Xanxerê – A Comissão de Avaliação de Projetos (COMAP) formada a partir da Lei de Incentivo à Cultura decidiu realizar algumas alterações no Decreto que regulariza a Lei, com a finalidade de tornar as avaliações dos projetos mais claras e mais objetivas em cada nova proposta.

A primeira alteração trata da forma de apresentação dos projetos. A partir de julho, os projetos deverão ser apresentados e defendidos pelo próprio proponente ou representante do projeto cultural protocolado junto à Diretoria de Ações Culturais.

A Presidente da Comissão Magda Vicini disse que a defesa presencial vai facilitar aos pareceristas da comissão, os esclarecimentos necessários em cada projeto, pois muitas vezes os projetos precisam de alguns ajustes, não havendo necessidade de organizar nova reunião, ou novo projeto para que estas dúvidas sejam resolvidas.

“Também é uma forma mais democrática de defesa das propostas culturais, quando os agentes culturais podem manifestar-se perante a Comissão que avalia esses projetos”, explicou  Magda Vicini.

A segunda alteração trata sobre o Formulário de Projetos Culturais – FOPROC-Anexo I, onde as entidades ou pessoas que propõem os projetos, quando estes tratam de oficinas  ou cursos, deverão especificar a metodologia a ser utilizada pelos professores ou palestrantes. Ainda sobre os formulários, os proponentes deverão anexar documentos que comprovem sua atuação profissional, fotocopiando esses documentos (revistas, jornais, fotos) e anexando aos formulários.

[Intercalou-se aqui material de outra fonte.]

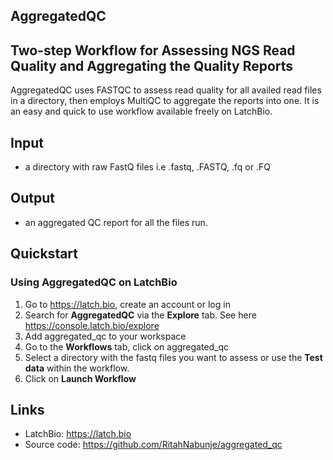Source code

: AggregatedQC
---

## Two-step Workflow for Assessing NGS Read Quality and Aggregating the Quality Reports

AggregatedQC uses FASTQC to assess read quality for all availed read files in a directory, then employs MultiQC to aggregate the reports into one. It is an easy and quick to use workflow available freely on LatchBio.

## Input
- a directory with raw FastQ files i.e .fastq, .FASTQ, .fq or .FQ

## Output
- an aggregated QC report for all the files run.

## Quickstart
### Using AggregatedQC on LatchBio
1. Go to https://latch.bio, create an account or log in
2. Search for **AggregatedQC** via the **Explore** tab. See here https://console.latch.bio/explore
3. Add aggregated_qc to your workspace
4. Go to the **Workflows** tab, click on aggregated_qc
5. Select a directory with the fastq files you want to assess or use the **Test data** within the workflow.
6. Click on **Launch Workflow**  


## Links
- LatchBio: https://latch.bio
- Source code: https://github.com/RitahNabunje/aggregated_qc
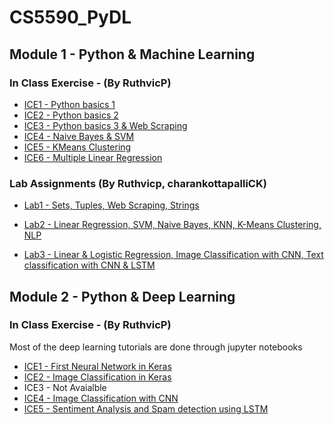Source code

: # CS5590_PyDL

## Module 1 - Python & Machine Learning

### In Class Exercise - (By RuthvicP)
* [ICE1 - Python basics 1](https://github.com/Ruthvicp/CS5590_PyDL/tree/master/Module1/In_Class_Exercise/ICE1)
* [ICE2 - Python basics 2](https://github.com/Ruthvicp/CS5590_PyDL/tree/master/Module1/In_Class_Exercise/ICE2)
* [ICE3 - Python basics 3 & Web Scraping](https://github.com/Ruthvicp/CS5590_PyDL/tree/master/Module1/In_Class_Exercise/ICE3)
* [ICE4 - Naive Bayes & SVM](https://github.com/Ruthvicp/CS5590_PyDL/tree/master/Module1/In_Class_Exercise/ICE4)
* [ICE5 - KMeans Clustering](https://github.com/Ruthvicp/CS5590_PyDL/tree/master/Module1/In_Class_Exercise/ICE5)
* [ICE6 - Multiple Linear Regression](https://github.com/Ruthvicp/CS5590_PyDL/tree/master/Module1/In_Class_Exercise/ICE6)

### Lab Assignments (By Ruthvicp, charankottapalliCK)

* [Lab1 - Sets, Tuples, Web Scraping, Strings](https://github.com/Ruthvicp/CS5590_PyDL/tree/master/Module1/Lab_Assignment/Lab1)

* [Lab2 - Linear Regression, SVM, Naive Bayes, KNN, K-Means Clustering, NLP](https://github.com/Ruthvicp/CS5590_PyDL/tree/master/Module1/Lab_Assignment/Lab2)

* [Lab3 - Linear & Logistic Regression, Image Classification with CNN, Text classification with CNN & LSTM](https://github.com/Ruthvicp/CS5590_PyDL/wiki/Lab-Assignment-3)



## Module 2 - Python & Deep Learning

### In Class Exercise - (By RuthvicP) 
Most of the deep learning tutorials are done through jupyter notebooks

* [ICE1 - First Neural Network in Keras](https://github.com/Ruthvicp/CS5590_PyDL/tree/master/Module2/In_Class_Exercise/ICE1)
* [ICE2 - Image Classification in Keras](https://github.com/Ruthvicp/CS5590_PyDL/tree/master/Module2/In_Class_Exercise/ICE2/Source)
* ICE3 - Not Avaialble
* [ICE4 - Image Classification with CNN](https://github.com/Ruthvicp/CS5590_PyDL/tree/master/Module2/In_Class_Exercise/ICE4)
* [ICE5 - Sentiment Analysis and Spam detection using LSTM](https://github.com/Ruthvicp/CS5590_PyDL/tree/master/Module2/In_Class_Exercise/ICE5)

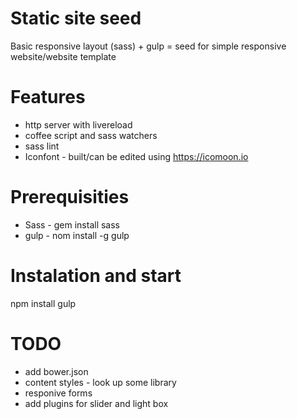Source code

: # Static site seed
Basic responsive layout (sass) + gulp = seed for simple responsive website/website template

# Features

* http server with livereload
* coffee script and sass watchers
* sass lint
* Iconfont - built/can be edited using https://icomoon.io

# Prerequisities
* Sass - gem install sass
* gulp - nom install -g gulp

# Instalation and start
npm install
gulp

# TODO
* add bower.json
* content styles - look up some library
* responive forms
* add plugins for slider and light box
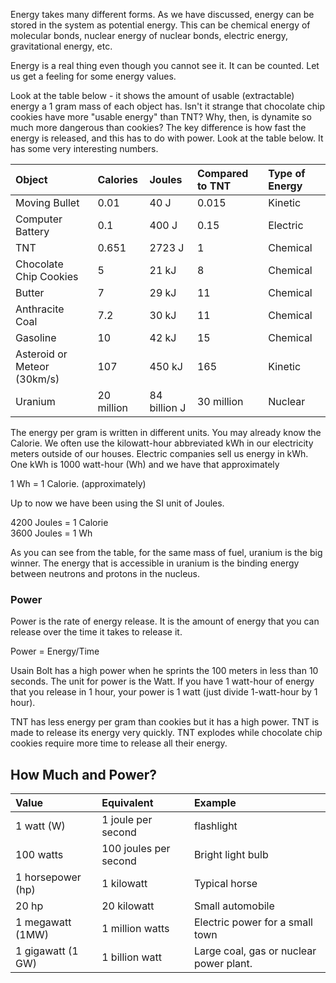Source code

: Energy takes many different forms. As we have discussed, energy can be stored in the system as potential energy. This can be chemical energy of molecular bonds, nuclear energy of nuclear bonds, electric energy, gravitational energy, etc. 

Energy is a real thing even though you cannot see it. It can be counted. Let us get a feeling for some energy values. 

Look at the table below - it shows the amount of usable (extractable) energy a 1 gram mass of each object has. Isn't it strange that chocolate chip cookies have more "usable energy" than TNT? Why, then, is dynamite so much more dangerous than cookies? The key difference is how fast the energy is released, and this has to do with power. Look at the table below. It has some very interesting numbers.

| Object | Calories | Joules | Compared to TNT | Type of Energy |
| :--- | :--- | :--- | :--- | :--- |
| Moving Bullet | 0.01 | 40 J | 0.015 | Kinetic |
| Computer Battery | 0.1 | 400 J | 0.15 | Electric |
| TNT | 0.651 | 2723 J | 1 | Chemical |
| Chocolate Chip Cookies | 5 | 21 kJ | 8 | Chemical |
| Butter | 7 | 29 kJ | 11 | Chemical |
| Anthracite Coal | 7.2 | 30 kJ | 11 | Chemical |
| Gasoline | 10 | 42 kJ | 15 | Chemical |
| Asteroid or Meteor \(30km/s\) | 107 | 450 kJ | 165 | Kinetic |
| Uranium | 20 million | 84 billion J | 30 million | Nuclear |

The energy per gram is written in different units. You may already know the Calorie. We often use the kilowatt-hour abbreviated kWh in our electricity meters outside of our houses. Electric companies sell us energy in kWh. One kWh is 1000 watt-hour \(Wh\) and we have that approximately

1 Wh = 1 Calorie. \(approximately\)

Up to now we have been using the SI unit of Joules.

4200 Joules = 1 Calorie  
3600 Joules = 1 Wh

As you can see from the table, for the same mass of fuel, uranium is the big winner. The energy that is accessible in uranium is the binding energy between neutrons and protons in the nucleus. 

### Power

Power is the rate of energy release. It is the amount of energy that you can release over the time it takes to release it.

Power = Energy/Time

Usain Bolt has a high power when he sprints the 100 meters in less than 10 seconds. The unit for power is the Watt. If you have 1 watt-hour of energy that you release in 1 hour, your power is 1 watt \(just divide 1-watt-hour by 1 hour\).

TNT has less energy per gram than cookies but it has a high power. TNT is made to release its energy very quickly. TNT explodes while chocolate chip cookies require more time to release all their energy.

## How Much and Power?


| Value | Equivalent | Example |
| :--- | :--- | :--- |
| 1 watt \(W\) | 1 joule per second | flashlight |
| 100 watts | 100 joules per second | Bright light bulb |
| 1 horsepower \(hp\) | 1 kilowatt | Typical horse |
| 20 hp | 20 kilowatt | Small automobile |
| 1 megawatt \(1MW\) | 1 million watts | Electric power for a small town |
| 1 gigawatt \(1 GW\) | 1 billion watt | Large coal, gas or nuclear power plant. |



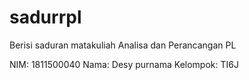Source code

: # sadurrpl
Berisi saduran matakuliah Analisa dan Perancangan PL

NIM: 1811500040
Nama: Desy purnama
Kelompok: TI6J
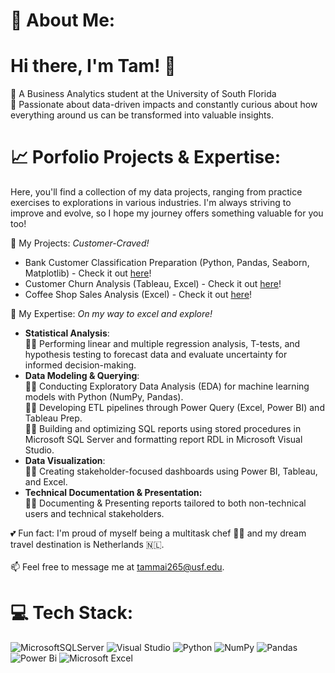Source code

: # 💫 About Me:
# Hi there, I'm Tam! 👋 
🌱 A Business Analytics student at the University of South Florida 
<br> 🤔 Passionate about data-driven impacts and constantly curious about how everything around us can be transformed into valuable insights.

# 📈 Porfolio Projects & Expertise: 
Here, you'll find a collection of my data projects, ranging from practice exercises to explorations in various industries. 
I'm always striving to improve and evolve, so I hope my journey offers something valuable for you too!

🔭 My Projects: _Customer-Craved!_
- Bank Customer Classification Preparation (Python, Pandas, Seaborn, Matplotlib) - Check it out [here](https://github.com/tammai1610/Commercial-Bank-Customer-Classification)!
- Customer Churn Analysis (Tableau, Excel) - Check it out [here](https://github.com/tammai1610/Customer-Churn-Analysis-Tableau)!
- Coffee Shop Sales Analysis (Excel) - Check it out [here](https://github.com/tammai1610/Excel-Coffee-Shop-Sales)!

🔭 My Expertise: _On my way to excel and explore!_
- **Statistical Analysis**:
  <br> 👩‍💻 Performing linear and multiple regression analysis, T-tests, and hypothesis testing to forecast data and evaluate uncertainty for informed decision-making.
- **Data Modeling & Querying**:
  <br> 👩‍💻 Conducting Exploratory Data Analysis (EDA) for machine learning models with Python (NumPy, Pandas).
  <br> 👩‍💻 Developing ETL pipelines through Power Query (Excel, Power BI) and Tableau Prep.
  <br> 👩‍💻 Building and optimizing SQL reports using stored procedures in Microsoft SQL Server and formatting report RDL in Microsoft Visual Studio.
- **Data Visualization**:
  <br> 👩‍💻 Creating stakeholder-focused dashboards using Power BI, Tableau, and Excel.
- **Technical Documentation & Presentation:**
  <br> 👩‍💻 Documenting & Presenting reports tailored to both non-technical users and technical stakeholders.

💕 Fun fact: I'm proud of myself being a multitask chef 👩‍🍳 and my dream travel destination is Netherlands 🇳🇱. <br><br>📫 Feel free to message me at tammai265@usf.edu.<br>


# 💻 Tech Stack:
![MicrosoftSQLServer](https://img.shields.io/badge/Microsoft%20SQL%20Server-CC2927?style=for-the-badge&logo=microsoft%20sql%20server&logoColor=white) ![Visual Studio](https://img.shields.io/badge/Visual%20Studio-5C2D91.svg?style=for-the-badge&logo=visual-studio&logoColor=white) ![Python](https://img.shields.io/badge/python-3670A0?style=for-the-badge&logo=python&logoColor=ffdd54) ![NumPy](https://img.shields.io/badge/numpy-%23013243.svg?style=for-the-badge&logo=numpy&logoColor=white) ![Pandas](https://img.shields.io/badge/pandas-%23150458.svg?style=for-the-badge&logo=pandas&logoColor=white) ![Power Bi](https://img.shields.io/badge/power_bi-F2C811?style=for-the-badge&logo=powerbi&logoColor=black) ![Microsoft Excel](https://img.shields.io/badge/Microsoft_Excel-217346?style=for-the-badge&logo=microsoft-excel&logoColor=white)


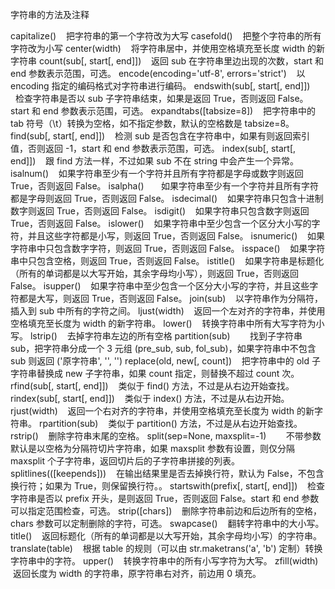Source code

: 字符串的方法及注释

capitalize()    把字符串的第一个字符改为大写
casefold()    把整个字符串的所有字符改为小写
center(width)    将字符串居中，并使用空格填充至长度 width 的新字符串
count(sub[, start[, end]])    返回 sub 在字符串里边出现的次数，start 和 end 参数表示范围，可选。
encode(encoding='utf-8', errors='strict')    以 encoding 指定的编码格式对字符串进行编码。
endswith(sub[, start[, end]])    检查字符串是否以 sub 子字符串结束，如果是返回 True，否则返回 False。start 和 end 参数表示范围，可选。
expandtabs([tabsize=8])    把字符串中的 tab 符号（\t）转换为空格，如不指定参数，默认的空格数是 tabsize=8。
find(sub[, start[, end]])    检测 sub 是否包含在字符串中，如果有则返回索引值，否则返回 -1，start 和 end 参数表示范围，可选。
index(sub[, start[, end]])    跟 find 方法一样，不过如果 sub 不在 string 中会产生一个异常。
isalnum()    如果字符串至少有一个字符并且所有字符都是字母或数字则返回 True，否则返回 False。
isalpha()       如果字符串至少有一个字符并且所有字符都是字母则返回 True，否则返回 False。
isdecimal()    如果字符串只包含十进制数字则返回 True，否则返回 False。
isdigit()    如果字符串只包含数字则返回 True，否则返回 False。
islower()    如果字符串中至少包含一个区分大小写的字符，并且这些字符都是小写，则返回 True，否则返回 False。
isnumeric()    如果字符串中只包含数字字符，则返回 True，否则返回 False。
isspace()    如果字符串中只包含空格，则返回 True，否则返回 False。
istitle()    如果字符串是标题化（所有的单词都是以大写开始，其余字母均小写），则返回 True，否则返回 False。
isupper()    如果字符串中至少包含一个区分大小写的字符，并且这些字符都是大写，则返回 True，否则返回 False。
join(sub)    以字符串作为分隔符，插入到 sub 中所有的字符之间。
ljust(width)    返回一个左对齐的字符串，并使用空格填充至长度为 width 的新字符串。
lower()    转换字符串中所有大写字符为小写。
lstrip()    去掉字符串左边的所有空格
partition(sub)        找到子字符串 sub，把字符串分成一个 3 元组 (pre_sub, sub, fol_sub)，如果字符串中不包含 sub 则返回 ('原字符串', '', '')
replace(old, new[, count])    把字符串中的 old 子字符串替换成 new 子字符串，如果 count 指定，则替换不超过 count 次。
rfind(sub[, start[, end]])    类似于 find() 方法，不过是从右边开始查找。
rindex(sub[, start[, end]])    类似于 index() 方法，不过是从右边开始。
rjust(width)    返回一个右对齐的字符串，并使用空格填充至长度为 width 的新字符串。
rpartition(sub)    类似于 partition() 方法，不过是从右边开始查找。
rstrip()    删除字符串末尾的空格。
split(sep=None, maxsplit=-1)        不带参数默认是以空格为分隔符切片字符串，如果 maxsplit 参数有设置，则仅分隔 maxsplit 个子字符串，返回切片后的子字符串拼接的列表。
splitlines(([keepends]))    在输出结果里是否去掉换行符，默认为 False，不包含换行符；如果为 True，则保留换行符。。
startswith(prefix[, start[, end]])    检查字符串是否以 prefix 开头，是则返回 True，否则返回 False。start 和 end 参数可以指定范围检查，可选。
strip([chars])    删除字符串前边和后边所有的空格，chars 参数可以定制删除的字符，可选。
swapcase()    翻转字符串中的大小写。
title()    返回标题化（所有的单词都是以大写开始，其余字母均小写）的字符串。
translate(table)    根据 table 的规则（可以由 str.maketrans('a', 'b') 定制）转换字符串中的字符。
upper()    转换字符串中的所有小写字符为大写。
zfill(width)    返回长度为 width 的字符串，原字符串右对齐，前边用 0 填充。
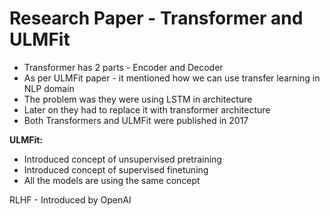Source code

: # Research Paper - Transformer and ULMFit

* Transformer has 2 parts - Encoder and Decoder
* As per ULMFit paper - it mentioned how we can use transfer learning in NLP domain
* The problem was they were using LSTM in architecture
* Later on they had to replace it with transformer architecture
* Both Transformers and ULMFit were published in 2017



**ULMFit:**

* Introduced concept of unsupervised pretraining
* Introduced concept of supervised finetuning
* All the models are using the same concept



RLHF - Introduced by OpenAI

Outra definição votada pela Comap é sobre a comprovação de atuação profissional através de vídeos, CDs, DVDs em qualquer das áreas da cultura a ser desenvolvida. 

Ainda segundo Magda Vicini a função da Comap, além de avaliar os projetos e votar, é tentar ser o máximo coerente com o que propõe a lei e os objetivos dos agentes culturais de nossa cidade.

“Em todas as reuniões da Comap, a gente procura avaliar de forma a ter respeito tanto pela sensibilidade cultural de cada proposta, bem como a responsabilidade com o dinheiro público envolvido, buscando melhorar os procedimentos que envolvem a Lei de Incentivo à Cultura”, finalizou a diretora de cultura.